Para que se compreenda os litígios estruturais, é necessário primeiramente observar as principais características e a forma como se dá a dinâmica da violação sistêmica de direitos. Nesse sentido, Ferraro(9) expõe como principais características dessa violação: (i) o fato de serem dinâmicas e estarem em curso; (ii) nesses casos o infrator põe-se como uma abstração e as partes afetadas são grupos; (iii) o foco da preocupação não são condutas específicas que inobservam direitos, mas o próprio contexto em que acontecem; (iv) não ganha relevância a averiguação de intenções e culpa para configurar essas espécies de violação dos direitos; (v) existe uma relação, que se prolonga no tempo, de dependência ou compulsoriedade entre as vítimas e as instituições; (vi) a causalidade é complexa.

Nos litígios estruturais as violações são frutos de ações/omissões repetitivas e enraizadas em uma determinada estrutura burocrática. Dessa forma, elas não podem ser encaradas de forma pontual, pois são dinâmicas e estão em curso. Essa característica da violação impede que o tratamento de litígios estruturais se dê sob a perspectiva de acontecimentos passados, isso inviabilizaria a percepção de elementos necessários para a concretização da reestruturação da instituição que está violando direitos(10).

O segundo ponto a ser observado é que, devido à violação ser sistêmica e estar em curso, perdurando no tempo, é quase impossível ponderar cada sujeito dessa relação. Essa lógica se aplica tanto aos sujeitos que cometem a infração quanto às vítimas. Uma vez que os direitos não são desrespeitados por condutas isoladas, o infrator tende a abstratizar-se(11). Por outro lado, a violação de direitos não atinge apenas indivíduos específicos, mas sim um grupo diverso.

É possível observar também que, como há a abstratização da figura do agente do ato ilícito, a identificação desse tipo de litígio não se faz com base na procura de intenções, de condutas individualizadas ou motivações, mas no resultado de um conjunto de fatores(12). O foco da preocupação não são condutas específicas que inobservam direitos, até porque muitas vezes os atos ou omissões em si sequer configuram um ilícito com consequências específicas previstas no ordenamento jurídico. Para que seja possível garanti-los é necessário que o foco seja no dano em si.

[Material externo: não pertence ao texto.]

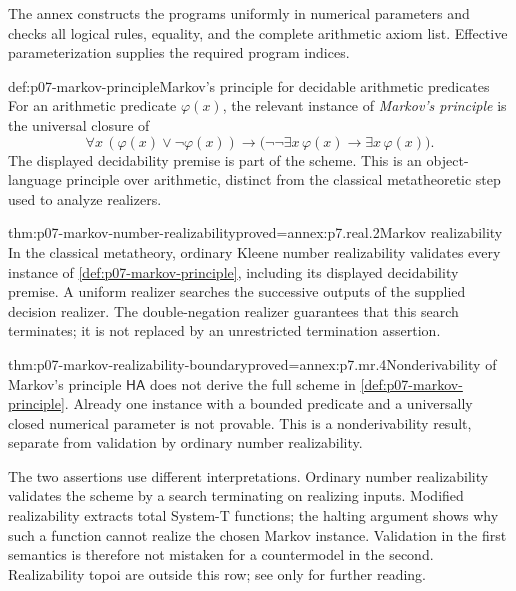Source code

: The annex constructs the programs uniformly in numerical parameters and
checks all logical rules, equality, and the complete arithmetic axiom
list. Effective parameterization supplies the required program indices.



\begin{hbdefinition}{def:p07-markov-principle}{Markov's principle for decidable arithmetic predicates}
For an arithmetic predicate \(\varphi(x)\), the relevant instance of
\emph{Markov's principle} is the universal closure of
\[
 \forall x\,(\varphi(x)\lor\neg\varphi(x))
 \to
 \bigl(\neg\neg\exists x\,\varphi(x)\to\exists x\,\varphi(x)\bigr).
\]
The displayed decidability premise is part of the scheme.  This is an
object-language principle over arithmetic, distinct from the classical
metatheoretic step used to analyze realizers.
\end{hbdefinition}



\begin{hblemma}{thm:p07-markov-number-realizability}{proved=annex:p7.real.2}{Markov realizability}
In the classical metatheory, ordinary Kleene number realizability
validates every instance of \cref{def:p07-markov-principle}, including
its displayed decidability premise. A uniform realizer searches the
successive outputs of the supplied decision realizer. The double-negation
realizer guarantees that this search terminates; it is not replaced by
an unrestricted termination assertion.
\end{hblemma}

\begin{hbtheorem}{thm:p07-markov-realizability-boundary}{proved=annex:p7.mr.4}{Nonderivability of Markov's principle}
\(\mathsf{HA}\) does not derive the full scheme in
\cref{def:p07-markov-principle}. Already one instance with a bounded
predicate and a universally closed numerical parameter is not provable.
This is a nonderivability result, separate from validation by ordinary
number realizability.
\end{hbtheorem}

The two assertions use different interpretations. Ordinary number
realizability validates the scheme by a search terminating on realizing
inputs. Modified realizability extracts total System-T functions; the
halting argument shows why such a function cannot realize the chosen
Markov instance. Validation in the first semantics is therefore not
mistaken for a countermodel in the second.  Realizability
topoi are outside this row; see \cite{VanOosten2008} only for further reading.

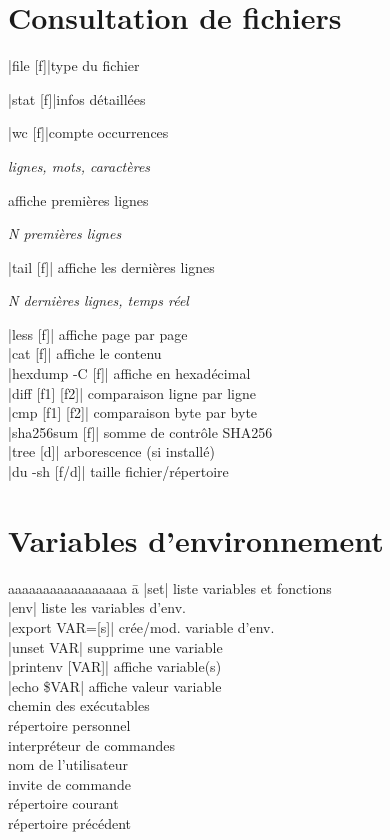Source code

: \documentclass{article}
\newenvironment{cmdblock}{%
  \par\setlength{\parindent}{0pt}\setlength{\parskip}{0pt}%
  \RaggedRight%
}{\par}
\newlength{\cmdoptindent}
\newcommand{\cmdopt}[1]{%
  \hspace*{\cmdoptindent}%
  \begin{minipage}[t]{\dimexpr\linewidth-\cmdoptindent\relax}
    \RaggedRight \itshape #1%
  \end{minipage}\par
}
\begin{document}
\begin{multicols}{4}
    \section*{Consultation de fichiers}
    \begin{cmdblock}
        \code|file [f]|\quad type du fichier\par
        \code|stat [f]|\quad infos détaillées\par
        \code|wc [f]|\quad compte occurrences\par
        \cmdopt{ lignes,  mots,  caractères}
        \quad affiche premières lignes\par
        \cmdopt{ N premières lignes}
        \code|tail [f]| \quad affiche les dernières lignes \\
        \cmdopt{ N dernières lignes,
             temps réel}
        \code|less [f]| \quad affiche page par page \\
        \code|cat [f]| \quad affiche le contenu \\
        \code|hexdump -C [f]| \quad affiche en hexadécimal \\
        \code|diff [f1] [f2]| \quad comparaison ligne par ligne \\
        \code|cmp [f1] [f2]| \quad comparaison byte par byte \\
        \code|sha256sum [f]| \quad somme de contrôle SHA256 \\
        \code|tree [d]| \quad arborescence (si installé) \\
        \code|du -sh [f/d]| \quad taille fichier/répertoire
    \end{cmdblock}

    \section*{Variables d'environnement}
    \begin{tabbing}
        aaaaaaaaaaaaaaaaa \= a \kill
        \code|set| \> liste variables et fonctions \\
        \code|env| \> liste les variables d'env. \\
        \code|export VAR=[s]| \> crée/mod. variable d'env. \\
        \code|unset VAR| \> supprime une variable \\
        \code|printenv [VAR]| \> affiche variable(s) \\
        \code|echo \$VAR| \> affiche valeur variable \\
         \> chemin des exécutables \\
         \> répertoire personnel \\
         \> interpréteur de commandes \\
         \> nom de l'utilisateur \\
         \> invite de commande \\
         \> répertoire courant \\
         \> répertoire précédent
    \end{tabbing}


\end{multicols}
\end{document}

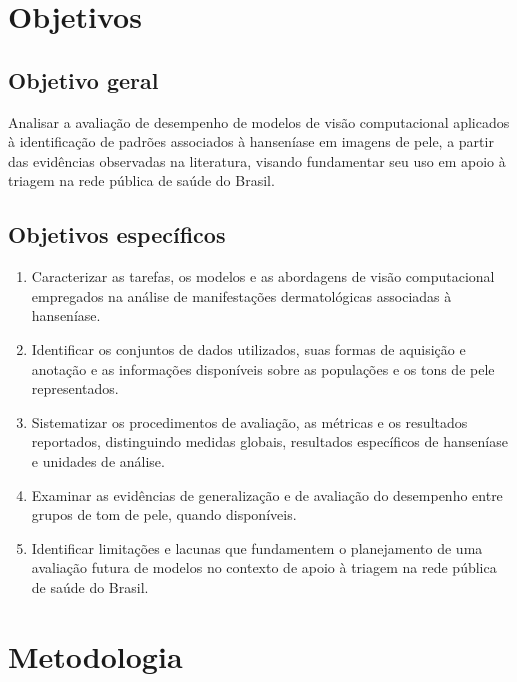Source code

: \section{Objetivos}\label{objetivos}

\subsection{Objetivo geral}\label{objetivo-geral}

Analisar a avaliação de desempenho de modelos de visão computacional
aplicados à identificação de padrões associados à hanseníase em imagens
de pele, a partir das evidências observadas na literatura, visando
fundamentar seu uso em apoio à triagem na rede pública de saúde do
Brasil.

\subsection{Objetivos específicos}\label{objetivos-especuxedficos}

\begin{enumerate}
	\def\labelenumi{\arabic{enumi}.}
	\tightlist
	\item
	      Caracterizar as tarefas, os modelos e as abordagens de visão
	      computacional empregados na análise de manifestações dermatológicas
	      associadas à hanseníase.
	\item
	      Identificar os conjuntos de dados utilizados, suas formas de aquisição
	      e anotação e as informações disponíveis sobre as populações e os tons
	      de pele representados.
	\item
	      Sistematizar os procedimentos de avaliação, as métricas e os
	      resultados reportados, distinguindo medidas globais, resultados
	      específicos de hanseníase e unidades de análise.
	\item
	      Examinar as evidências de generalização e de avaliação do desempenho
	      entre grupos de tom de pele, quando disponíveis.
	\item
	      Identificar limitações e lacunas que fundamentem o planejamento de uma
	      avaliação futura de modelos no contexto de apoio à triagem na rede
	      pública de saúde do Brasil.
\end{enumerate}

\section{Metodologia}

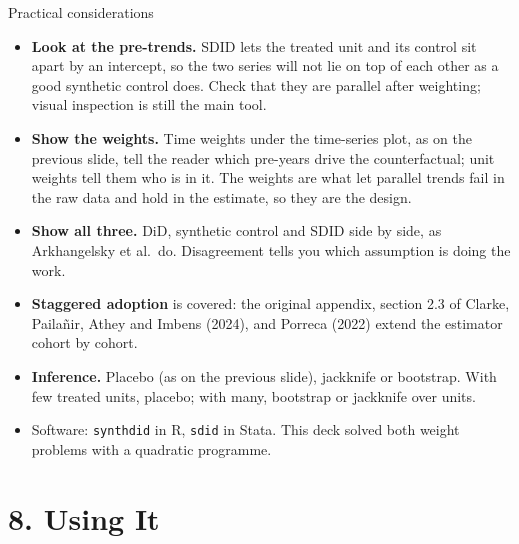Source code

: \documentclass[
  11pt,
  ignorenonframetext,
  aspectratio=169,
]{beamer}
\providecommand{\tightlist}{%
  \setlength{\itemsep}{0pt}\setlength{\parskip}{0pt}}
\begin{document}
\begin{frame}[fragile]{Practical considerations}
\protect{}\label{practical-considerations}
\begin{itemize}
\tightlist
\item
  \textbf{Look at the pre-trends.} SDID lets the treated unit and its
  control sit apart by an intercept, so the two series will not lie on
  top of each other as a good synthetic control does. Check that they
  are parallel after weighting; visual inspection is still the main
  tool.
\item
  \textbf{Show the weights.} Time weights under the time-series plot, as
  on the previous slide, tell the reader which pre-years drive the
  counterfactual; unit weights tell them who is in it. The weights are
  what let parallel trends fail in the raw data and hold in the
  estimate, so they are the design.
\item
  \textbf{Show all three.} DiD, synthetic control and SDID side by side,
  as Arkhangelsky et al.~do. Disagreement tells you which assumption is
  doing the work.
\item
  \textbf{Staggered adoption} is covered: the original appendix, section
  2.3 of Clarke, Pailañir, Athey and Imbens (2024), and Porreca (2022)
  extend the estimator cohort by cohort.
\item
  \textbf{Inference.} Placebo (as on the previous slide), jackknife or
  bootstrap. With few treated units, placebo; with many, bootstrap or
  jackknife over units.
\item
  Software: \texttt{synthdid} in R, \texttt{sdid} in Stata. This deck
  solved both weight problems with a quadratic programme.
\end{itemize}
\end{frame}

\section{8. Using It}\label{using-it}
\end{document}
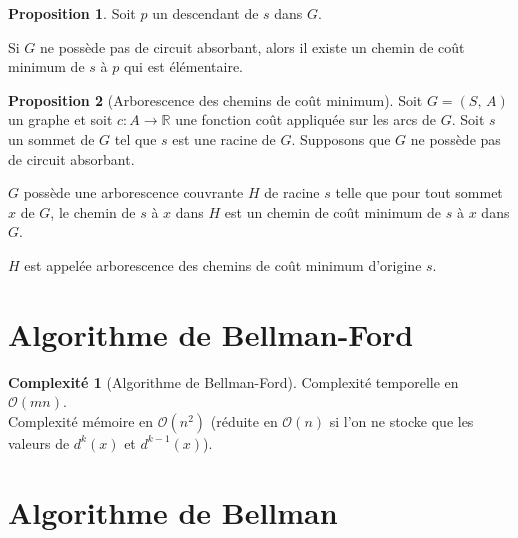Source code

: \documentclass[11pt,english,french]{scrreprt}
\theoremstyle{remark}
\theoremstyle{definition}
\newtheorem*{prop*}{Proposition}
\newtheorem*{comp*}{Complexité}
\begin{document}
\begin{prop*}
	Soit $p$ un descendant de $s$ dans $G$.
	
	Si $G$ ne possède pas de circuit absorbant, alors il existe un chemin de coût minimum de $s$ à $p$ qui est élémentaire.
\end{prop*}

\begin{prop*}[Arborescence des chemins de coût minimum]
	Soit $G=(S,\,A)$ un graphe et soit $c\colon A\longrightarrow \mathbb{R}$ une fonction coût appliquée sur les arcs de $G$. Soit $s$ un sommet de $G$ tel que $s$ est une racine de $G$. Supposons que $G$ ne possède pas de circuit absorbant.
	
	$G$ possède une arborescence couvrante $H$ de racine $s$ telle que pour tout sommet $x$ de $G$, le chemin de $s$ à $x$ dans $H$ est un chemin de coût minimum de $s$ à $x$ dans $G$.
	
	$H$ est appelée arborescence des chemins de coût minimum d'origine $s$.
\end{prop*}

\section{Algorithme de Bellman-Ford} %

\begin{algorithm}[H]
	\DontPrintSemicolon
	\caption{Algorithme de Bellman-Ford}
\end{algorithm}

\begin{comp*}[Algorithme de Bellman-Ford]
	Complexité temporelle en $\mathcal{O}(mn)$.\\
	Complexité mémoire en $\mathcal{O}(n^2)$ (réduite en $\mathcal{O}(n)$ si l'on ne stocke que les valeurs de $d^k(x)$ et $d^{k-1}(x)$).
\end{comp*}

\section{Algorithme de Bellman} %
\end{document}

Outra questão importante a ser constatada está relacionada às causas dos litígios estruturais. A análise macro que esses litígios exige que se demonstre que existem diversas causas para um problema estrutural já que a violação em si é resultado de um conjunto de práticas dinâmicas institucionais. Uma consequência lógica do fato das causas serem diversas é que, da mesma forma, as soluções possíveis serão múltiplas.

 

2. A experiência Norte-Americana

A fim de que se compreenda o surgimento dos chamados litígios estruturais será explicitado nesse item um dos primeiros e mais importantes casos, referente a esse tipo de litígio, ocorrido nos Estados Unidos, o caso Brown v. Board of Educations of Topeka. Logo em seguida, no intuito de que se possa fazer uma análise comparativa com o sistema penitenciário brasileiro, será apresentado como os norte americanos lidaram com o litígio estrutural referente a seu sistema carcerário. Passa-se então a análise do primeiro caso.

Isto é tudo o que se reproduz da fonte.